- WHAT IS NEEDED -
The entries that follow should come back exactly, with no pictures among them.

Saved entries
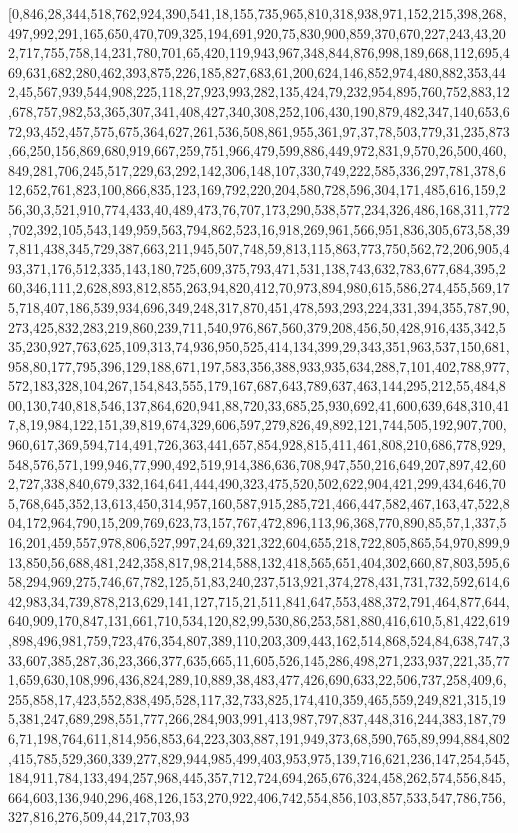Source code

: \documentclass[a4paper,10pt]{article}
\begin{document}
[0,846,28,344,518,762,924,390,541,18,155,735,965,810,318,938,971,152,215,398,268,497,992,291,165,650,470,709,325,194,691,920,75,830,900,859,370,670,227,243,43,202,717,755,758,14,231,780,701,65,420,119,943,967,348,844,876,998,189,668,112,695,469,631,682,280,462,393,875,226,185,827,683,61,200,624,146,852,974,480,882,353,442,45,567,939,544,908,225,118,27,923,993,282,135,424,79,232,954,895,760,752,883,12,678,757,982,53,365,307,341,408,427,340,308,252,106,430,190,879,482,347,140,653,672,93,452,457,575,675,364,627,261,536,508,861,955,361,97,37,78,503,779,31,235,873,66,250,156,869,680,919,667,259,751,966,479,599,886,449,972,831,9,570,26,500,460,849,281,706,245,517,229,63,292,142,306,148,107,330,749,222,585,336,297,781,378,612,652,761,823,100,866,835,123,169,792,220,204,580,728,596,304,171,485,616,159,256,30,3,521,910,774,433,40,489,473,76,707,173,290,538,577,234,326,486,168,311,772,702,392,105,543,149,959,563,794,862,523,16,918,269,961,566,951,836,305,673,58,397,811,438,345,729,387,663,211,945,507,748,59,813,115,863,773,750,562,72,206,905,493,371,176,512,335,143,180,725,609,375,793,471,531,138,743,632,783,677,684,395,260,346,111,2,628,893,812,855,263,94,820,412,70,973,894,980,615,586,274,455,569,175,718,407,186,539,934,696,349,248,317,870,451,478,593,293,224,331,394,355,787,90,273,425,832,283,219,860,239,711,540,976,867,560,379,208,456,50,428,916,435,342,535,230,927,763,625,109,313,74,936,950,525,414,134,399,29,343,351,963,537,150,681,958,80,177,795,396,129,188,671,197,583,356,388,933,935,634,288,7,101,402,788,977,572,183,328,104,267,154,843,555,179,167,687,643,789,637,463,144,295,212,55,484,800,130,740,818,546,137,864,620,941,88,720,33,685,25,930,692,41,600,639,648,310,417,8,19,984,122,151,39,819,674,329,606,597,279,826,49,892,121,744,505,192,907,700,960,617,369,594,714,491,726,363,441,657,854,928,815,411,461,808,210,686,778,929,548,576,571,199,946,77,990,492,519,914,386,636,708,947,550,216,649,207,897,42,602,727,338,840,679,332,164,641,444,490,323,475,520,502,622,904,421,299,434,646,705,768,645,352,13,613,450,314,957,160,587,915,285,721,466,447,582,467,163,47,522,804,172,964,790,15,209,769,623,73,157,767,472,896,113,96,368,770,890,85,57,1,337,516,201,459,557,978,806,527,997,24,69,321,322,604,655,218,722,805,865,54,970,899,913,850,56,688,481,242,358,817,98,214,588,132,418,565,651,404,302,660,87,803,595,658,294,969,275,746,67,782,125,51,83,240,237,513,921,374,278,431,731,732,592,614,642,983,34,739,878,213,629,141,127,715,21,511,841,647,553,488,372,791,464,877,644,640,909,170,847,131,661,710,534,120,82,99,530,86,253,581,880,416,610,5,81,422,619,898,496,981,759,723,476,354,807,389,110,203,309,443,162,514,868,524,84,638,747,333,607,385,287,36,23,366,377,635,665,11,605,526,145,286,498,271,233,937,221,35,771,659,630,108,996,436,824,289,10,889,38,483,477,426,690,633,22,506,737,258,409,6,255,858,17,423,552,838,495,528,117,32,733,825,174,410,359,465,559,249,821,315,195,381,247,689,298,551,777,266,284,903,991,413,987,797,837,448,316,244,383,187,796,71,198,764,611,814,956,853,64,223,303,887,191,949,373,68,590,765,89,994,884,802,415,785,529,360,339,277,829,944,985,499,403,953,975,139,716,621,236,147,254,545,184,911,784,133,494,257,968,445,357,712,724,694,265,676,324,458,262,574,556,845,664,603,136,940,296,468,126,153,270,922,406,742,554,856,103,857,533,547,786,756,327,816,276,509,44,217,703,93
\end{document}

- RESPONSE TO THE EXERCISE -
Source code

: \documentclass[a4paper,10pt]{article}
\begin{document}
[0,846,28,344,518,762,924,390,541,18,155,735,965,810,318,938,971,152,215,398,268,497,992,291,165,650,470,709,325,194,691,920,75,830,900,859,370,670,227,243,43,202,717,755,758,14,231,780,701,65,420,119,943,967,348,844,876,998,189,668,112,695,469,631,682,280,462,393,875,226,185,827,683,61,200,624,146,852,974,480,882,353,442,45,567,939,544,908,225,118,27,923,993,282,135,424,79,232,954,895,760,752,883,12,678,757,982,53,365,307,341,408,427,340,308,252,106,430,190,879,482,347,140,653,672,93,452,457,575,675,364,627,261,536,508,861,955,361,97,37,78,503,779,31,235,873,66,250,156,869,680,919,667,259,751,966,479,599,886,449,972,831,9,570,26,500,460,849,281,706,245,517,229,63,292,142,306,148,107,330,749,222,585,336,297,781,378,612,652,761,823,100,866,835,123,169,792,220,204,580,728,596,304,171,485,616,159,256,30,3,521,910,774,433,40,489,473,76,707,173,290,538,577,234,326,486,168,311,772,702,392,105,543,149,959,563,794,862,523,16,918,269,961,566,951,836,305,673,58,397,811,438,345,729,387,663,211,945,507,748,59,813,115,863,773,750,562,72,206,905,493,371,176,512,335,143,180,725,609,375,793,471,531,138,743,632,783,677,684,395,260,346,111,2,628,893,812,855,263,94,820,412,70,973,894,980,615,586,274,455,569,175,718,407,186,539,934,696,349,248,317,870,451,478,593,293,224,331,394,355,787,90,273,425,832,283,219,860,239,711,540,976,867,560,379,208,456,50,428,916,435,342,535,230,927,763,625,109,313,74,936,950,525,414,134,399,29,343,351,963,537,150,681,958,80,177,795,396,129,188,671,197,583,356,388,933,935,634,288,7,101,402,788,977,572,183,328,104,267,154,843,555,179,167,687,643,789,637,463,144,295,212,55,484,800,130,740,818,546,137,864,620,941,88,720,33,685,25,930,692,41,600,639,648,310,417,8,19,984,122,151,39,819,674,329,606,597,279,826,49,892,121,744,505,192,907,700,960,617,369,594,714,491,726,363,441,657,854,928,815,411,461,808,210,686,778,929,548,576,571,199,946,77,990,492,519,914,386,636,708,947,550,216,649,207,897,42,602,727,338,840,679,332,164,641,444,490,323,475,520,502,622,904,421,299,434,646,705,768,645,352,13,613,450,314,957,160,587,915,285,721,466,447,582,467,163,47,522,804,172,964,790,15,209,769,623,73,157,767,472,896,113,96,368,770,890,85,57,1,337,516,201,459,557,978,806,527,997,24,69,321,322,604,655,218,722,805,865,54,970,899,913,850,56,688,481,242,358,817,98,214,588,132,418,565,651,404,302,660,87,803,595,658,294,969,275,746,67,782,125,51,83,240,237,513,921,374,278,431,731,732,592,614,642,983,34,739,878,213,629,141,127,715,21,511,841,647,553,488,372,791,464,877,644,640,909,170,847,131,661,710,534,120,82,99,530,86,253,581,880,416,610,5,81,422,619,898,496,981,759,723,476,354,807,389,110,203,309,443,162,514,868,524,84,638,747,333,607,385,287,36,23,366,377,635,665,11,605,526,145,286,498,271,233,937,221,35,771,659,630,108,996,436,824,289,10,889,38,483,477,426,690,633,22,506,737,258,409,6,255,858,17,423,552,838,495,528,117,32,733,825,174,410,359,465,559,249,821,315,195,381,247,689,298,551,777,266,284,903,991,413,987,797,837,448,316,244,383,187,796,71,198,764,611,814,956,853,64,223,303,887,191,949,373,68,590,765,89,994,884,802,415,785,529,360,339,277,829,944,985,499,403,953,975,139,716,621,236,147,254,545,184,911,784,133,494,257,968,445,357,712,724,694,265,676,324,458,262,574,556,845,664,603,136,940,296,468,126,153,270,922,406,742,554,856,103,857,533,547,786,756,327,816,276,509,44,217,703,93
\end{document}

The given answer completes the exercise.